PROMPT:
Return exactly the lines of the records below, starting at the line that contains "3. Мониторьте потери" and ending at the line that contains "Обучение на CPU может", with both of those lines kept.

══ THE DATA ══

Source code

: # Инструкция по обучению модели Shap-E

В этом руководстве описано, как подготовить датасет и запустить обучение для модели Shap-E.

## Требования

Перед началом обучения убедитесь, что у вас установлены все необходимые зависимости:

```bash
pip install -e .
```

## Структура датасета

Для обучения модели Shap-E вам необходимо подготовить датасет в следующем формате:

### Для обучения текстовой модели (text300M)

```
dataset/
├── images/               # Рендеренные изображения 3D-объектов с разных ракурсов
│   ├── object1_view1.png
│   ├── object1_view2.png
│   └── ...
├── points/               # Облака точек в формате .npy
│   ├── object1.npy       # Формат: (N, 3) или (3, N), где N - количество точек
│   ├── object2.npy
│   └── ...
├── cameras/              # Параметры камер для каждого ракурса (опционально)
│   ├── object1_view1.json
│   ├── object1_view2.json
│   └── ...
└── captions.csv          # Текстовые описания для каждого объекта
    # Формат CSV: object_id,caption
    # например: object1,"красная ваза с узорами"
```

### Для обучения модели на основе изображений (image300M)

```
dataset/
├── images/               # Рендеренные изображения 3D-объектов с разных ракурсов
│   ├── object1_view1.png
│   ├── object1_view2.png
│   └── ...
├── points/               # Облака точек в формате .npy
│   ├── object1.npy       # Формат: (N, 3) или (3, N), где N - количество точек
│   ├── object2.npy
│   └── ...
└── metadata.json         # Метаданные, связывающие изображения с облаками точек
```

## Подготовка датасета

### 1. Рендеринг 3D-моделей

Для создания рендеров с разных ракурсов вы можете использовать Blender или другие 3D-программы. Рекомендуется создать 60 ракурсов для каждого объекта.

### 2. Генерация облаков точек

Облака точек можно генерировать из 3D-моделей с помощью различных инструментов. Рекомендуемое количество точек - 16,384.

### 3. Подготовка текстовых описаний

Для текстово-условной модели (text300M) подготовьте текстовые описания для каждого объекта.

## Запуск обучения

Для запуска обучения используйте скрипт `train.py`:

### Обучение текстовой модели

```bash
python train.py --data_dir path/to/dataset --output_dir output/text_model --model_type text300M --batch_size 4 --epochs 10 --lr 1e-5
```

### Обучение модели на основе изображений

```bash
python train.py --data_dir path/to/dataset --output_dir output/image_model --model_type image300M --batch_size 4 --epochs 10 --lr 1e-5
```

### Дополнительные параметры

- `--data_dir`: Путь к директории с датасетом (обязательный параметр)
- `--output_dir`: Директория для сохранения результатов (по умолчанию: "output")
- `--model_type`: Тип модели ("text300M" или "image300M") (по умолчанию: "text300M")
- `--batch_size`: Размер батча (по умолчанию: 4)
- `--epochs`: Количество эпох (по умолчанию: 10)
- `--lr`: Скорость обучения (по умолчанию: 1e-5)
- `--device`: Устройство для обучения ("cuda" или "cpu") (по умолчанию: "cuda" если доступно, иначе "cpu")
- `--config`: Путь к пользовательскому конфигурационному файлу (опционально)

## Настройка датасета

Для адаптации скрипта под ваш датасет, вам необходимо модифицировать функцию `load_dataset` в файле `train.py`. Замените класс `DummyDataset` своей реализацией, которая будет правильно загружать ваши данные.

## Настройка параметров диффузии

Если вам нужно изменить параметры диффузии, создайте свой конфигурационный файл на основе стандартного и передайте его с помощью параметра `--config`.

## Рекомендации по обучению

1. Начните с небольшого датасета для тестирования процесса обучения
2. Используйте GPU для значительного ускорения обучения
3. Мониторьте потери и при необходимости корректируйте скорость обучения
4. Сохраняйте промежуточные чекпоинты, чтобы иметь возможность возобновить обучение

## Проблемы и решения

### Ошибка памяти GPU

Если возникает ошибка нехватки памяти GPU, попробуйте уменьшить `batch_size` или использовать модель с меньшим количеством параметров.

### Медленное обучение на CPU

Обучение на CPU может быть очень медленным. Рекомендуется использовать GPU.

═══
══ THE DATA ══

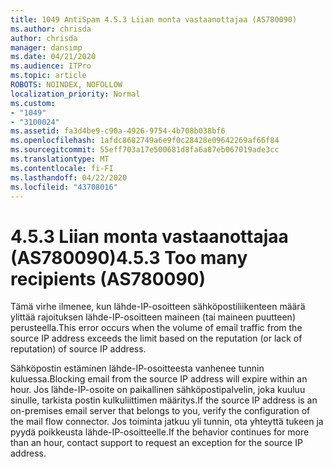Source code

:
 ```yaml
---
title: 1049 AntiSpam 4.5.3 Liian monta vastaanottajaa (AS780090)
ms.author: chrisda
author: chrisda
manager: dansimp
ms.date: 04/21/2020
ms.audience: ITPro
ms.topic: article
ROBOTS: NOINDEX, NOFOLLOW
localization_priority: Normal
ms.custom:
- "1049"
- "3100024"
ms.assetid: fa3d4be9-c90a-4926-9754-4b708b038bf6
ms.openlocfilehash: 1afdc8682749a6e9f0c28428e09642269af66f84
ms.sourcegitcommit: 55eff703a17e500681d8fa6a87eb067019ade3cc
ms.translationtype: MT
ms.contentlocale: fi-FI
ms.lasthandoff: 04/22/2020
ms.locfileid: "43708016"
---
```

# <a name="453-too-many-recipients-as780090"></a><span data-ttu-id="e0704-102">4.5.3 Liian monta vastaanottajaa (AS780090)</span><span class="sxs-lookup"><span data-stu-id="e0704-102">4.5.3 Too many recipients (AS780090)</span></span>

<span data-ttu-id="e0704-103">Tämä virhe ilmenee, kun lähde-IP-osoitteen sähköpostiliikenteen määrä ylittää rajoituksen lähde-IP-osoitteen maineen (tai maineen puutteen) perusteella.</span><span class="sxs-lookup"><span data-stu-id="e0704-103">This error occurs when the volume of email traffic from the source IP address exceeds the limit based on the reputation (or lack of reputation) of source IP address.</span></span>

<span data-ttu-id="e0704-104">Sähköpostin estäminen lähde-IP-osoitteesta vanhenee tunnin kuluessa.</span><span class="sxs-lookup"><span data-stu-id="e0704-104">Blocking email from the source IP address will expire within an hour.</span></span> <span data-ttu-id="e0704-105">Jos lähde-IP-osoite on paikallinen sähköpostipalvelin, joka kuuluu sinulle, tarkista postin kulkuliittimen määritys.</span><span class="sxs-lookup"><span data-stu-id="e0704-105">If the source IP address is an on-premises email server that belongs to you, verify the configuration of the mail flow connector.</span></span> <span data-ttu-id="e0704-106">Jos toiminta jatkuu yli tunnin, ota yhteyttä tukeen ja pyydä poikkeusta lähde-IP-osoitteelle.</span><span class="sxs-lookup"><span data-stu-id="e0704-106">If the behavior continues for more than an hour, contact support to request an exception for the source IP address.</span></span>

═══
══ THE DATA ══

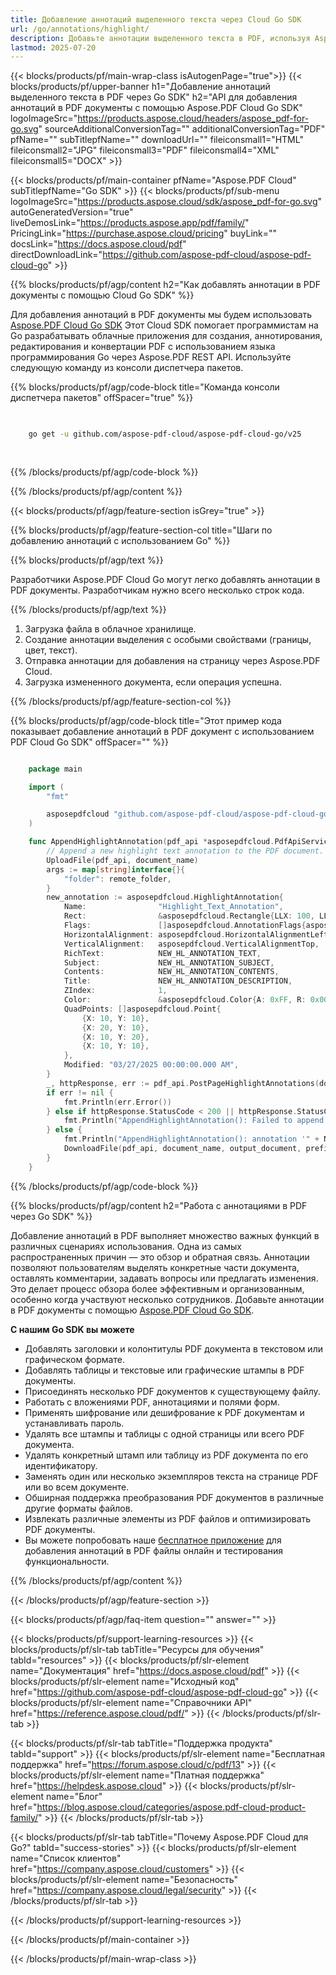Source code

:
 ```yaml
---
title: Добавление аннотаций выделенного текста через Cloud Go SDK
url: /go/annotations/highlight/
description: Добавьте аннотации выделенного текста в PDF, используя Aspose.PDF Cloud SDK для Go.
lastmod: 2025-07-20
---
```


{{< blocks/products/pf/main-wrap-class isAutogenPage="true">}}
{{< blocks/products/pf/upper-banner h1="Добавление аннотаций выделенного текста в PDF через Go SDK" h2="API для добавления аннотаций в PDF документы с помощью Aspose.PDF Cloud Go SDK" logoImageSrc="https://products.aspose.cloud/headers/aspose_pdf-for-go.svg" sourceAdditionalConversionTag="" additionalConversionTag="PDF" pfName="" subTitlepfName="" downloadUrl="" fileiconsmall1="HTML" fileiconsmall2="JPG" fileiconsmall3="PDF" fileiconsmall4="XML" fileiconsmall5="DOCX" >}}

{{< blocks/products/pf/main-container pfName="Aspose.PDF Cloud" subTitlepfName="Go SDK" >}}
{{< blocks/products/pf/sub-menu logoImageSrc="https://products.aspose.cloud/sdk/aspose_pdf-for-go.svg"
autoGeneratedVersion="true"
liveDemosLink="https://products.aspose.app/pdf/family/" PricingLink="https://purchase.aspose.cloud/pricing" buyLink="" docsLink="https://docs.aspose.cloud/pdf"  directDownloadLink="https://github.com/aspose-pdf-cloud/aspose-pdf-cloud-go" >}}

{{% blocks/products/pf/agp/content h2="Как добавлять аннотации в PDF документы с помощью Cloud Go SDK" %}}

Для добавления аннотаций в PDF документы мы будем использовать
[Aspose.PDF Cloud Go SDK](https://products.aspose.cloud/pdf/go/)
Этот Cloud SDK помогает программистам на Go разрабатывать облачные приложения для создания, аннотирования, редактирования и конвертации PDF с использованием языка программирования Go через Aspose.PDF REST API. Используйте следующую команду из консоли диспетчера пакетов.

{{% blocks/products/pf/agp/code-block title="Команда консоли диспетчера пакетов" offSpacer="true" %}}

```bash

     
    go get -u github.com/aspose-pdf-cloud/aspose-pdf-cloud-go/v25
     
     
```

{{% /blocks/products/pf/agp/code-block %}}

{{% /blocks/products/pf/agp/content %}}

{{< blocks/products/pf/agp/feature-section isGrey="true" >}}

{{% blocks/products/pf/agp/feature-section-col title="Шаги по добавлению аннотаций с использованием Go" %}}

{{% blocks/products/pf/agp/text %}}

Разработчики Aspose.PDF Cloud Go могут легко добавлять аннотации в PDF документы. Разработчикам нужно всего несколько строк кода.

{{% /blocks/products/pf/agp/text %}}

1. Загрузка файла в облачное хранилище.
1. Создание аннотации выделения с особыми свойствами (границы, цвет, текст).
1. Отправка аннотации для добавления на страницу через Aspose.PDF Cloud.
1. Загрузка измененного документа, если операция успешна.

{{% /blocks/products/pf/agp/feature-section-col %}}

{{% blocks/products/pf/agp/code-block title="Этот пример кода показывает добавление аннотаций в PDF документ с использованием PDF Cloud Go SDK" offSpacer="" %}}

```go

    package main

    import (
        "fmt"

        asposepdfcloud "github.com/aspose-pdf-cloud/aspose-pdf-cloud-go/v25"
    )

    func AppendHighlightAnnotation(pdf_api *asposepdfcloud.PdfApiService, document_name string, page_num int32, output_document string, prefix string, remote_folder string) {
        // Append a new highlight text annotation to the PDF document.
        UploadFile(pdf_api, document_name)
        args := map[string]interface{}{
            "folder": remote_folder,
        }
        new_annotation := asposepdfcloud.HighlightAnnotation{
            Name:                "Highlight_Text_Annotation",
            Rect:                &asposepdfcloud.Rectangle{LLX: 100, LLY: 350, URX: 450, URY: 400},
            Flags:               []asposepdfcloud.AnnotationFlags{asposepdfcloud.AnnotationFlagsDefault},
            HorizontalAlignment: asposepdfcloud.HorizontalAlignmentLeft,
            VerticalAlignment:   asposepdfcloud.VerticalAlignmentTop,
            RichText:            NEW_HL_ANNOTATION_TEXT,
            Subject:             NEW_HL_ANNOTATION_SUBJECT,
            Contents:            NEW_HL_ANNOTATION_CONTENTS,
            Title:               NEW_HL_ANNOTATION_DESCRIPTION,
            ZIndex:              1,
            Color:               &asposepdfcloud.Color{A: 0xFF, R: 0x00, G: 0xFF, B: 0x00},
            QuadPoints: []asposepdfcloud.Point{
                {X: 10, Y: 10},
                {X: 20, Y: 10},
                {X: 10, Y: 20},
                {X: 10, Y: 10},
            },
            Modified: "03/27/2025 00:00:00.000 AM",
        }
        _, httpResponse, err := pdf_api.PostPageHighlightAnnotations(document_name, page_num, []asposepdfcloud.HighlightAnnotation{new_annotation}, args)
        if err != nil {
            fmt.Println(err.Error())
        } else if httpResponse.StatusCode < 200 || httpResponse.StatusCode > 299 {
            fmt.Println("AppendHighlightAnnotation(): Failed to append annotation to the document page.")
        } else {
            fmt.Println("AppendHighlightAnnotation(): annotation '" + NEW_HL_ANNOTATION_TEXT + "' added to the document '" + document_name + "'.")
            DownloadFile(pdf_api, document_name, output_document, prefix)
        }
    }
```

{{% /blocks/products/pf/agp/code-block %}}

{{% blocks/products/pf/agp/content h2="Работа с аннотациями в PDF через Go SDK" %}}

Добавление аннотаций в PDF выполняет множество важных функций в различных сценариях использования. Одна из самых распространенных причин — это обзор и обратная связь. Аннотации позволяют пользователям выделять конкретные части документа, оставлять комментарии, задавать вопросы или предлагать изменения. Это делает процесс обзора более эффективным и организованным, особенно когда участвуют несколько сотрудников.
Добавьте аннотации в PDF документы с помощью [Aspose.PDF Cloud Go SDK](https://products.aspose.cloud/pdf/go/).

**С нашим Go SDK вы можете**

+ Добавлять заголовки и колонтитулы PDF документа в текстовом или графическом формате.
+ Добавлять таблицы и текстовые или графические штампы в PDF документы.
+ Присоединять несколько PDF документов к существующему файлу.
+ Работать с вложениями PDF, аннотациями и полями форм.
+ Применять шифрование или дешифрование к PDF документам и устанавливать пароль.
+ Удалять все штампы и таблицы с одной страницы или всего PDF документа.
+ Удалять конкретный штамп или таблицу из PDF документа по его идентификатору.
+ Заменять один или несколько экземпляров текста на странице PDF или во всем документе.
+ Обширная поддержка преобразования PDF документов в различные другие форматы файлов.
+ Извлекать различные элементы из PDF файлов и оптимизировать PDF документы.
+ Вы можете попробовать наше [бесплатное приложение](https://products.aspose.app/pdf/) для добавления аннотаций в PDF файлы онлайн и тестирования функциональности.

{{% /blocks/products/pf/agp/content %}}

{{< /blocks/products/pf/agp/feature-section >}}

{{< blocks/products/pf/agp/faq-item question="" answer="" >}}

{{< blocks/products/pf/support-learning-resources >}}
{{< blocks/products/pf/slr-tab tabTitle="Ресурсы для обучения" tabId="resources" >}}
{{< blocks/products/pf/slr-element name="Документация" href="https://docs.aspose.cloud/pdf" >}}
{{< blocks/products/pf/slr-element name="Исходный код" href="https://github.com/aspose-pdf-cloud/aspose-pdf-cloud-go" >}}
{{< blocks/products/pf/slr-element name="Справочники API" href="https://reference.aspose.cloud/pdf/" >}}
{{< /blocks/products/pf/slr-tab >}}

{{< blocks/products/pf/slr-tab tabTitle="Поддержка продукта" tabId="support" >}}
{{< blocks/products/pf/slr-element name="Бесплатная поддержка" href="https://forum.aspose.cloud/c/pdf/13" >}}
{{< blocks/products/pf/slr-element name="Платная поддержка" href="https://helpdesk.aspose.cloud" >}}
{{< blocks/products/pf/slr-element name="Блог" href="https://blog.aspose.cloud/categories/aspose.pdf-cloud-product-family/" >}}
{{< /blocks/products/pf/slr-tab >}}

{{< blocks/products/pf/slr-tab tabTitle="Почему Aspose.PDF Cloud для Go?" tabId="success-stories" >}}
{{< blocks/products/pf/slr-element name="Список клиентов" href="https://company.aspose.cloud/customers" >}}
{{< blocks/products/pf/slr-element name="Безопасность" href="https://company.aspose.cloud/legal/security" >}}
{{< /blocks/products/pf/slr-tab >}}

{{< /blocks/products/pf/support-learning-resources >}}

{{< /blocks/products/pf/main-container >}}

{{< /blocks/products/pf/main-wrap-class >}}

═══

PROBLEM SOLUTION:
3. Мониторьте потери и при необходимости корректируйте скорость обучения
4. Сохраняйте промежуточные чекпоинты, чтобы иметь возможность возобновить обучение

## Проблемы и решения

### Ошибка памяти GPU

Если возникает ошибка нехватки памяти GPU, попробуйте уменьшить `batch_size` или использовать модель с меньшим количеством параметров.

### Медленное обучение на CPU

Обучение на CPU может быть очень медленным. Рекомендуется использовать GPU.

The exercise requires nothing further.